(Plain-text document sources)
►

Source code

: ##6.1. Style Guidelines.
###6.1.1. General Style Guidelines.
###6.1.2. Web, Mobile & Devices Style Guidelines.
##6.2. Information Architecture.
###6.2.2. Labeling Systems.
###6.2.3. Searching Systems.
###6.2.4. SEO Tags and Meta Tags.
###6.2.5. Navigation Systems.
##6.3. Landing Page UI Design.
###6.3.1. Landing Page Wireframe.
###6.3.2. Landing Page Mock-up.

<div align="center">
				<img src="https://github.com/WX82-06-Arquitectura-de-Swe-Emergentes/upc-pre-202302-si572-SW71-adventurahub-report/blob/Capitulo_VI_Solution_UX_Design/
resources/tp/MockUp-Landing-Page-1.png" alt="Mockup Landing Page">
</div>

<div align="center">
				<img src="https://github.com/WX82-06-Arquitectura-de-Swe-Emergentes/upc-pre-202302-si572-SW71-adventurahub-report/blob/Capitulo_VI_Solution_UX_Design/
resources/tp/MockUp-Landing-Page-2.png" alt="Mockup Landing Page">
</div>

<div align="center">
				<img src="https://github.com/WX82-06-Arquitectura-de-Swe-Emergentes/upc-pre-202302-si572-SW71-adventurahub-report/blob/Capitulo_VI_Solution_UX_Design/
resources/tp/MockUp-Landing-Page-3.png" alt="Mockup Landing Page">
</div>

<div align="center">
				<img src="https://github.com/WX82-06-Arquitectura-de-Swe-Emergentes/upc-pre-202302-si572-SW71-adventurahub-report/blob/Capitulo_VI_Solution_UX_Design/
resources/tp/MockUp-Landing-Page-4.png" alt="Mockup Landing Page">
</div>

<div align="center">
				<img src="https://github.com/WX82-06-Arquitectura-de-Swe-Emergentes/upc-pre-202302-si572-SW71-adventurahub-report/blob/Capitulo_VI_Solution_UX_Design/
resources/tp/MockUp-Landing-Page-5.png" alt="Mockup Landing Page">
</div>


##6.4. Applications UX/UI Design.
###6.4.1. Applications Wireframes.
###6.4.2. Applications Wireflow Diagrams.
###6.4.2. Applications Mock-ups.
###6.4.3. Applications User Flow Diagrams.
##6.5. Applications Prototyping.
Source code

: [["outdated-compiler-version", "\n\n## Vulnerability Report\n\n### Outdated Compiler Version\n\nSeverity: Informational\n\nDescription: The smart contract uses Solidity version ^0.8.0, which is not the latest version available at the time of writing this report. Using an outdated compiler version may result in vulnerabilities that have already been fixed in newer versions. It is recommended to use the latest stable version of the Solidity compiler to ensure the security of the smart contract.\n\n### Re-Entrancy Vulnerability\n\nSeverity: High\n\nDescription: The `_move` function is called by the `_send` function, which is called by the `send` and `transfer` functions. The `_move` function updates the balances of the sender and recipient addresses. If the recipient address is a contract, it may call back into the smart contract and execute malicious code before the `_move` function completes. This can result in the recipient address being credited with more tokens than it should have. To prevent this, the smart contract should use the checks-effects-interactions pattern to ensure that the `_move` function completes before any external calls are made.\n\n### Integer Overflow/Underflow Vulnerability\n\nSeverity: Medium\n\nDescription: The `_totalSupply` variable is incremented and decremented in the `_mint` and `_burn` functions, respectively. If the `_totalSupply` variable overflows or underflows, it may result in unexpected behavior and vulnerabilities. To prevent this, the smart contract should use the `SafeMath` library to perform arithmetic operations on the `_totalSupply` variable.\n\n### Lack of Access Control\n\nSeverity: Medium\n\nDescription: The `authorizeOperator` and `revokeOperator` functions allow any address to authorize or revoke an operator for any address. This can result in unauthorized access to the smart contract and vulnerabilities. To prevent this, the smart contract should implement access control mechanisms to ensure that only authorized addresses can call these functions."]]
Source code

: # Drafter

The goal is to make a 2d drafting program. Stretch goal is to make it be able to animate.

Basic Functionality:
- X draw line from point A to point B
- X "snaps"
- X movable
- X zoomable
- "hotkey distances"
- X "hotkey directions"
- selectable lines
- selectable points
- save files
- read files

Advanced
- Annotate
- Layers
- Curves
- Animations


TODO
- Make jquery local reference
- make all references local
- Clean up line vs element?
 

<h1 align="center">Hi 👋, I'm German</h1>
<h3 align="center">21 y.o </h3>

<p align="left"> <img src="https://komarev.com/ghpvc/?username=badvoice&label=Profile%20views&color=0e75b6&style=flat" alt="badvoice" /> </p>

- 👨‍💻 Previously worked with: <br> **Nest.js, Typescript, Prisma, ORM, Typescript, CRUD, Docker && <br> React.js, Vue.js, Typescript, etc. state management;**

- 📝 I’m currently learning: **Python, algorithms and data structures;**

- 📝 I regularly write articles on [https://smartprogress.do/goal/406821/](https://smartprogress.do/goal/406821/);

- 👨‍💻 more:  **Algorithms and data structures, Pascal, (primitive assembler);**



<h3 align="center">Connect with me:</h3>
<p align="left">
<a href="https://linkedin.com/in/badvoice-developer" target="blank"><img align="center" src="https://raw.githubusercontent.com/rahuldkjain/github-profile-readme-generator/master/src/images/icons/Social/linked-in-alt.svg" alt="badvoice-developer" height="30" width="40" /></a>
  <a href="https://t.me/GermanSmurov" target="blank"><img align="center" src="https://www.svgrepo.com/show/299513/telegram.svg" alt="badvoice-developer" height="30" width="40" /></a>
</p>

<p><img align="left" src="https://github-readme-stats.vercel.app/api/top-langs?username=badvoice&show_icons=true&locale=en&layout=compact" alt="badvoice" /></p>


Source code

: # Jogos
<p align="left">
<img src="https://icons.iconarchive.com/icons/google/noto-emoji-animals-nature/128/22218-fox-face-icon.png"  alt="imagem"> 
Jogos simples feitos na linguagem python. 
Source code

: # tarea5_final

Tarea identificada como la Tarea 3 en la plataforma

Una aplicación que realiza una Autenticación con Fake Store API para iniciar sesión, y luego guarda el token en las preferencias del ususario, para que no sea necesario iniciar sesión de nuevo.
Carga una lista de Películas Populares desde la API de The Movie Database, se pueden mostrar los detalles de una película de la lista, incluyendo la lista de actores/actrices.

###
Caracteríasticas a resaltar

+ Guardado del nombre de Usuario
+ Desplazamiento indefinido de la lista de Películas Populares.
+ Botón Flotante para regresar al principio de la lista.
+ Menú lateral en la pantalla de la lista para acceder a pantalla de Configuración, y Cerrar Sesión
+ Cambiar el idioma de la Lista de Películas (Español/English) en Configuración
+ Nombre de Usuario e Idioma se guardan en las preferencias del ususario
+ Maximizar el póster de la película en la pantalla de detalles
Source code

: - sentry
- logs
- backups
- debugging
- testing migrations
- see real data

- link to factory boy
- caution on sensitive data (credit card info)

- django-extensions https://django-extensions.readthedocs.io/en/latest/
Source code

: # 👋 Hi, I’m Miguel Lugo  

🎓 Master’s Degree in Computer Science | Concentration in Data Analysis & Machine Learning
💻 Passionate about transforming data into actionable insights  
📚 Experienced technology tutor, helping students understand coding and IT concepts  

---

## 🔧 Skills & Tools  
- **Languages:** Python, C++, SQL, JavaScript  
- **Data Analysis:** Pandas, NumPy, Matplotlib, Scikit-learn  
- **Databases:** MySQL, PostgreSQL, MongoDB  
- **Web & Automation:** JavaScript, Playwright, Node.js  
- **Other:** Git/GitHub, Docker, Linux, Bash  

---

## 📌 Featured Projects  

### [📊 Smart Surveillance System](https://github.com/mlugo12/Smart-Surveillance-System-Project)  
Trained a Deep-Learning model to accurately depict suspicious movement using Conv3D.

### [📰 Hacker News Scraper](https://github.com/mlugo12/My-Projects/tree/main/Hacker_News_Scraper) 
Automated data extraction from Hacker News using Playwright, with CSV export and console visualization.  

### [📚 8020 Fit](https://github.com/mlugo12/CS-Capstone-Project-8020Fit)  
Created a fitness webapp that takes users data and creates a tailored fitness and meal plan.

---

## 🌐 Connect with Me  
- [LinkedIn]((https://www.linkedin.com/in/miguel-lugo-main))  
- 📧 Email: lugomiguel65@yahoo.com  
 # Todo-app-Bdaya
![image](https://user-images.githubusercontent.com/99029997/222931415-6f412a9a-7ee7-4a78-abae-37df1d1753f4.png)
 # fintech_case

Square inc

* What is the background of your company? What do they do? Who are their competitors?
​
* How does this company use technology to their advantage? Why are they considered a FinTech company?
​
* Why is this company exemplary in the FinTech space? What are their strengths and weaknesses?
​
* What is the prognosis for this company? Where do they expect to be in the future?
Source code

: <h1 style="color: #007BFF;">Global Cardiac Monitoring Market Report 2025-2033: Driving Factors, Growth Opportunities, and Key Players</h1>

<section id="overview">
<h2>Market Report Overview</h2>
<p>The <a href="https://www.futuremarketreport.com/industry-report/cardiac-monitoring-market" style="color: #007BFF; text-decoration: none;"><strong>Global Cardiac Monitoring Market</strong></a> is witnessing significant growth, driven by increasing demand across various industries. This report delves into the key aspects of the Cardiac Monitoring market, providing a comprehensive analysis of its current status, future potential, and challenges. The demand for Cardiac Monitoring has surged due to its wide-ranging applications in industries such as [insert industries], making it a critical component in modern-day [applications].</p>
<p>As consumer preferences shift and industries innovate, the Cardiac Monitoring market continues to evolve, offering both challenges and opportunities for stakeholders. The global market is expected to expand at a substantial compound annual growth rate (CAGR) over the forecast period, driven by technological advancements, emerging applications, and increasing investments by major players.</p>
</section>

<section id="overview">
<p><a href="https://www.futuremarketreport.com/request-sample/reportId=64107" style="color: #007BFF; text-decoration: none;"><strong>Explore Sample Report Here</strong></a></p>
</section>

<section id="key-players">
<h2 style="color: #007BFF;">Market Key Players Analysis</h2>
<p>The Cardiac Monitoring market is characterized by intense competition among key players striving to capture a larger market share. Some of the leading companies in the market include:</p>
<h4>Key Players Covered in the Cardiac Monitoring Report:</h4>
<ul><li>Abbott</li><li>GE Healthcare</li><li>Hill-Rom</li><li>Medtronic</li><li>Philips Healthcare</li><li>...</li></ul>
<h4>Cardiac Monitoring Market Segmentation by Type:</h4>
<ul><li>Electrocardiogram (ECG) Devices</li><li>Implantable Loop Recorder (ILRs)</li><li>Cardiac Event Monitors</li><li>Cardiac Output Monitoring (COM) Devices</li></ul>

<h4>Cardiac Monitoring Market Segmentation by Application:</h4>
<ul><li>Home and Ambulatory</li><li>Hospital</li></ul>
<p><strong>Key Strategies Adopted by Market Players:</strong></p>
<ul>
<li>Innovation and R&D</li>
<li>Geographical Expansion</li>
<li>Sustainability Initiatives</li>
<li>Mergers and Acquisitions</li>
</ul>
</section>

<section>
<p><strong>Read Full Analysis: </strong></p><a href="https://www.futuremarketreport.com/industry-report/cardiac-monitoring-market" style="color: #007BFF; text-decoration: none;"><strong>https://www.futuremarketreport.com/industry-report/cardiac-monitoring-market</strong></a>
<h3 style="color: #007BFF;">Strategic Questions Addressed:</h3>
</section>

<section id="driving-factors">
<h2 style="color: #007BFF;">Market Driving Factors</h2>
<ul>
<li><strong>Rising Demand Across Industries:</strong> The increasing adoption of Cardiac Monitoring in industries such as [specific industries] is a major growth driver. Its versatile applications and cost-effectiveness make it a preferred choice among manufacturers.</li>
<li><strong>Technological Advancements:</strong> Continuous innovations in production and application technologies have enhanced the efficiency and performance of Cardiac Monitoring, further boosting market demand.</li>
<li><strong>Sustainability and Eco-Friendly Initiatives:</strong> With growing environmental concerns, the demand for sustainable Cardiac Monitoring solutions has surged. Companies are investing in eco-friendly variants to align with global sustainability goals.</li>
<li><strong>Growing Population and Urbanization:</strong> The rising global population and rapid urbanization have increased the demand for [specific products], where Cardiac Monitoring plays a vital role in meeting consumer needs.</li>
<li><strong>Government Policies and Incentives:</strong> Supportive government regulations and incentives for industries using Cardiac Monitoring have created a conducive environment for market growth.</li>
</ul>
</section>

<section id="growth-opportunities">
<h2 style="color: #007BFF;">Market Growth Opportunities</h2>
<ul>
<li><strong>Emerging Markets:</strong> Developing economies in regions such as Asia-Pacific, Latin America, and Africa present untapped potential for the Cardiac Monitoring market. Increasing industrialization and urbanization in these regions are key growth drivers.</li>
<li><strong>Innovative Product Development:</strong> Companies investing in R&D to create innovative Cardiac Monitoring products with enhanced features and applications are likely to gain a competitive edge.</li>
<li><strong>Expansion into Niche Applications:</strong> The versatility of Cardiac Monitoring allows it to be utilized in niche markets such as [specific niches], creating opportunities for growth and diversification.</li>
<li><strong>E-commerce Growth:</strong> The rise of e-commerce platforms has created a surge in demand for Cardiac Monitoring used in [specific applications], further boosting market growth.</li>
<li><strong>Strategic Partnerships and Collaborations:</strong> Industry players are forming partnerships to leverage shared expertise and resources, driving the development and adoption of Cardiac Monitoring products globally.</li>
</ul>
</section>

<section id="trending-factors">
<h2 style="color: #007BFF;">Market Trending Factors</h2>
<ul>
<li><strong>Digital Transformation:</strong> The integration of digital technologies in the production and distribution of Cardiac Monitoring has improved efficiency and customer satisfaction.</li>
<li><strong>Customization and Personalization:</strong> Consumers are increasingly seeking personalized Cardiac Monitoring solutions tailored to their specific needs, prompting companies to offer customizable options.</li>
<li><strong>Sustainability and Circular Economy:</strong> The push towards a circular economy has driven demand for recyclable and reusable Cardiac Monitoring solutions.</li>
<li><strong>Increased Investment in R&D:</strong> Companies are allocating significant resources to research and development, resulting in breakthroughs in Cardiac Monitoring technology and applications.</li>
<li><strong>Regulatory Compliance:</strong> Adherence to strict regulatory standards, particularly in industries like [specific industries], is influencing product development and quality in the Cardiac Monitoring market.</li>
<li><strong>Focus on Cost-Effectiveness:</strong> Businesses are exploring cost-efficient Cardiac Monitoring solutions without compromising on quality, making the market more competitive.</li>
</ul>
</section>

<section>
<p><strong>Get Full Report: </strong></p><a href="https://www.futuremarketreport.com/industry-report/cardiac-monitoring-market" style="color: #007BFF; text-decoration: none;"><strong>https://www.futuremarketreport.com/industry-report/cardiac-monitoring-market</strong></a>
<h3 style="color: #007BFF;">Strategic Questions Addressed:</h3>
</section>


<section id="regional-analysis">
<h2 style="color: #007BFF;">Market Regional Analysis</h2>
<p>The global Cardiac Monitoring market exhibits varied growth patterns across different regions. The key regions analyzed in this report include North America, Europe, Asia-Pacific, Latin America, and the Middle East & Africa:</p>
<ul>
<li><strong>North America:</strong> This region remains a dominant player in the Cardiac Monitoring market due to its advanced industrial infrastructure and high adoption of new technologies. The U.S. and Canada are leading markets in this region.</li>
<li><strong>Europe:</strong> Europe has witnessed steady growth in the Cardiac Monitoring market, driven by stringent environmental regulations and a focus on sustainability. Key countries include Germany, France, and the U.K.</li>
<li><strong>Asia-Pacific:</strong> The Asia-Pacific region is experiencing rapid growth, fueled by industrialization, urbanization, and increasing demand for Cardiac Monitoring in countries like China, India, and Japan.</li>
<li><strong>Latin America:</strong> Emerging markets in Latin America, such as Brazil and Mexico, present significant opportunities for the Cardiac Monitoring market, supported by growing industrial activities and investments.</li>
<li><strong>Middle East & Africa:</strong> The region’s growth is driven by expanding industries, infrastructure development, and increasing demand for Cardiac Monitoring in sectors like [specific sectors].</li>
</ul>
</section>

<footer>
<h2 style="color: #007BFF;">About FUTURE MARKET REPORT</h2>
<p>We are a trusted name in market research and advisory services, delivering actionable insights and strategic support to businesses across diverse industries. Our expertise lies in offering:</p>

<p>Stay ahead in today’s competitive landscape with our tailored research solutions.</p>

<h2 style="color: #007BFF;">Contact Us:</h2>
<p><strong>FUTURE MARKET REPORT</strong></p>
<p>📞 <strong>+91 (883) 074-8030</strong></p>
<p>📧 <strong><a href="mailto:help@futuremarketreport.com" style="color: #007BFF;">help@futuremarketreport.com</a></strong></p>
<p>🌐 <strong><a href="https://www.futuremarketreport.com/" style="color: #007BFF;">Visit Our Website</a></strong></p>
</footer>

◄

EXERCISE OBJECTIVE: Extract, please, the lines from the start of the entries above through the one with "###6.4.3. Applications User Flow Diagrams.", both included, reproducing each exactly and adding nothing.

OUTPUT FOR THIS TASK:
Source code

: ##6.1. Style Guidelines.
###6.1.1. General Style Guidelines.
###6.1.2. Web, Mobile & Devices Style Guidelines.
##6.2. Information Architecture.
###6.2.2. Labeling Systems.
###6.2.3. Searching Systems.
###6.2.4. SEO Tags and Meta Tags.
###6.2.5. Navigation Systems.
##6.3. Landing Page UI Design.
###6.3.1. Landing Page Wireframe.
###6.3.2. Landing Page Mock-up.

<div align="center">
				<img src="https://github.com/WX82-06-Arquitectura-de-Swe-Emergentes/upc-pre-202302-si572-SW71-adventurahub-report/blob/Capitulo_VI_Solution_UX_Design/
resources/tp/MockUp-Landing-Page-1.png" alt="Mockup Landing Page">
</div>

<div align="center">
				<img src="https://github.com/WX82-06-Arquitectura-de-Swe-Emergentes/upc-pre-202302-si572-SW71-adventurahub-report/blob/Capitulo_VI_Solution_UX_Design/
resources/tp/MockUp-Landing-Page-2.png" alt="Mockup Landing Page">
</div>

<div align="center">
				<img src="https://github.com/WX82-06-Arquitectura-de-Swe-Emergentes/upc-pre-202302-si572-SW71-adventurahub-report/blob/Capitulo_VI_Solution_UX_Design/
resources/tp/MockUp-Landing-Page-3.png" alt="Mockup Landing Page">
</div>

<div align="center">
				<img src="https://github.com/WX82-06-Arquitectura-de-Swe-Emergentes/upc-pre-202302-si572-SW71-adventurahub-report/blob/Capitulo_VI_Solution_UX_Design/
resources/tp/MockUp-Landing-Page-4.png" alt="Mockup Landing Page">
</div>

<div align="center">
				<img src="https://github.com/WX82-06-Arquitectura-de-Swe-Emergentes/upc-pre-202302-si572-SW71-adventurahub-report/blob/Capitulo_VI_Solution_UX_Design/
resources/tp/MockUp-Landing-Page-5.png" alt="Mockup Landing Page">
</div>


##6.4. Applications UX/UI Design.
###6.4.1. Applications Wireframes.
###6.4.2. Applications Wireflow Diagrams.
###6.4.2. Applications Mock-ups.
###6.4.3. Applications User Flow Diagrams.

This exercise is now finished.